# [Data for analysis]
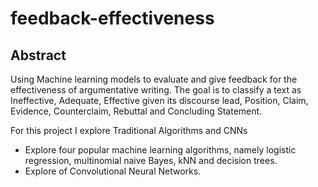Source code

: # feedback-effectiveness

## Abstract
Using Machine learning models to evaluate and give feedback for the effectiveness of argumentative writing. 
The goal is to classify a text as Ineffective, Adequate, Effective given its discourse lead, Position, Claim, Evidence, Counterclaim, Rebuttal and Concluding Statement.

For this project I explore Traditional Algorithms and CNNs
 * Explore four popular machine learning algorithms, namely logistic regression, multinomial naive Bayes, kNN and decision trees.
 * Explore of Convolutional Neural Networks.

# [Task instructions]
No pictures go in the copy. Set down all the data exactly.

# [Answer box]
Source code

: # feedback-effectiveness

## Abstract
Using Machine learning models to evaluate and give feedback for the effectiveness of argumentative writing. 
The goal is to classify a text as Ineffective, Adequate, Effective given its discourse lead, Position, Claim, Evidence, Counterclaim, Rebuttal and Concluding Statement.

For this project I explore Traditional Algorithms and CNNs
 * Explore four popular machine learning algorithms, namely logistic regression, multinomial naive Bayes, kNN and decision trees.
 * Explore of Convolutional Neural Networks.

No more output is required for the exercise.